Part 33

347 18 12
                                    

"Oh, itu gadis yang ngerusak hubungan orang?"

"Jijik banget sama kelakuannya."

"Kegatelan."

"Sumpah sih, enggak tahu malu banget."

"Apalagi Lyandra masih keluarganya."

"Saudara makan saudara! Enggak punya hati banget."

"Kalau dibandingin sama Lyandra, masih cantikan Lyandra lah."

"Bener banget. Si Devon matanya sudah buta, mau-maunya lebih milih gadis murahan itu."

"Jangan dengarkan omongan mereka," ucap Dokter Reygan, sedangkan Jeslyn menunduk canggung saat mendengar bisik-bisik orang di sekitarnya yang sedang membicarakan dirinya.

"Saya malu, Dok," balas gadis itu sambil memilin jemarinya yang bertumpu di atas meja.

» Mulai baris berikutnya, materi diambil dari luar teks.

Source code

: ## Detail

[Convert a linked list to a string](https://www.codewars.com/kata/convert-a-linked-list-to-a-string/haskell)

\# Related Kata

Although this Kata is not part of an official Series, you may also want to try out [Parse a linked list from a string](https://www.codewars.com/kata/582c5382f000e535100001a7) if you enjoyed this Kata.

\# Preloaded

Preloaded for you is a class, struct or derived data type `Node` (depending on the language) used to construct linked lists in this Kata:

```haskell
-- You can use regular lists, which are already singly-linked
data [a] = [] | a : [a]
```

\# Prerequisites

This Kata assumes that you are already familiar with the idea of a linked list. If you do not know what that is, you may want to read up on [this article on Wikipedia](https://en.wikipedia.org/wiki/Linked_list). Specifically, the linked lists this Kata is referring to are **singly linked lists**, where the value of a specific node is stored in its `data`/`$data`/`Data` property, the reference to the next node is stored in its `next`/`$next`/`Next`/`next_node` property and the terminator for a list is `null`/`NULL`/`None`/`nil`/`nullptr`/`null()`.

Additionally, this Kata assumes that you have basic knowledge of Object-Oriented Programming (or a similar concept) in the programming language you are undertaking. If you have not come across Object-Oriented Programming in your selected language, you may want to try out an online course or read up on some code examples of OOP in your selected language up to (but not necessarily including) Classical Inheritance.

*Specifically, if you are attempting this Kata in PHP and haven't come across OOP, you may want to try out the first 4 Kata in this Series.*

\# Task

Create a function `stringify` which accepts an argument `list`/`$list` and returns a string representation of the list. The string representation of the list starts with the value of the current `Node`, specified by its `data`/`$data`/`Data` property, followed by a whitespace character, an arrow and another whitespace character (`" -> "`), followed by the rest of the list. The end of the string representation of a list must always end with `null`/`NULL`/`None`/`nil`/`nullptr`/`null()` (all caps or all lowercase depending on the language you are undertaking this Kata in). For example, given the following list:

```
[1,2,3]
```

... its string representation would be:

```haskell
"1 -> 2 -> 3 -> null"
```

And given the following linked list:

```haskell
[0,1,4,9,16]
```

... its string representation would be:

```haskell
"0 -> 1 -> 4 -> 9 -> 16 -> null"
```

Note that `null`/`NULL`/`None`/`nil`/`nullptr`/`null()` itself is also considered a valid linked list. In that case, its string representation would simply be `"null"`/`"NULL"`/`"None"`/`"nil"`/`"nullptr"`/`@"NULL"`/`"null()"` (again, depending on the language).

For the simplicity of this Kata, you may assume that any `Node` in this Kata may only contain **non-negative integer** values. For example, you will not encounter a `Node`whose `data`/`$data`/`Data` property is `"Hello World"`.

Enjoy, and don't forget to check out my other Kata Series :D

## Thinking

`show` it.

"Kenapa harus malu? Itu bukan salahmu. Sudah hal umum bagi mereka yang tidak tahu cerita aslinya dan hanya mendengarkan dari sebelah pihak saja."

"Benar yang dikatakan Dokter Reygan, Jeslyn. Jangan dengarkan omongan orang-orang. Abaikan. Semua orang juga memiliki masalah atau kesalahan. Tapi mereka yang membicarakanmu, tidak sadar diri. Atau mungkin ... masalah mereka belum terungkap saja ke publik," imbuh Afdhal seraya mengusap bahu kiri Jeslyn.

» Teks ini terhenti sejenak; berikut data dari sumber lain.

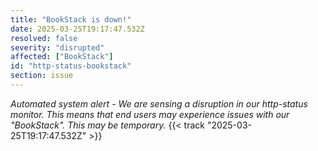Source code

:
 ```yaml
---
title: "BookStack is down!"
date: 2025-03-25T19:17:47.532Z
resolved: false
severity: "disrupted"
affected: ["BookStack"]
id: "http-status-bookstack"
section: issue
---
```


**Automated system alert* - We are sensing a disruption in our http-status monitor. This means that end users may experience issues with our "BookStack". This may be temporary.* {{< track "2025-03-25T19:17:47.532Z" >}}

Gadis itu tercenung. Memikirkan masukan dari dua lelaki yang duduk di kanan-kirinya, dan ada benarnya juga jika dirinya harus kuat mental menghadapi omongan orang-orang. Setiap individu tentu memiliki hak berpendapat dan dirinya tidak bisa melarang mereka untuk berpendapat. Mengabaikan omongan negatif orang-orang tentang dirinya, tentu menjadi salah satu pengendalian ketegangan yang sedang terjadi sekarang. Setelahnya, semua akan kembali normal seperti sedia kala begitu berita tentang dirinya, Devon, dan Lyandra tenggelam dari media sosial.

Menarik napas dalam-dalam lalu mengangkat kepala, Jeslyn menatap bergantian kepada Dokter Reygan dan Afdhal lantas mengangguk pasti. "Terima kasih, Kak, Dok. Sudah menguatkan saya dalam situasi buruk ini," ucapnya seraya tersenyum lebar.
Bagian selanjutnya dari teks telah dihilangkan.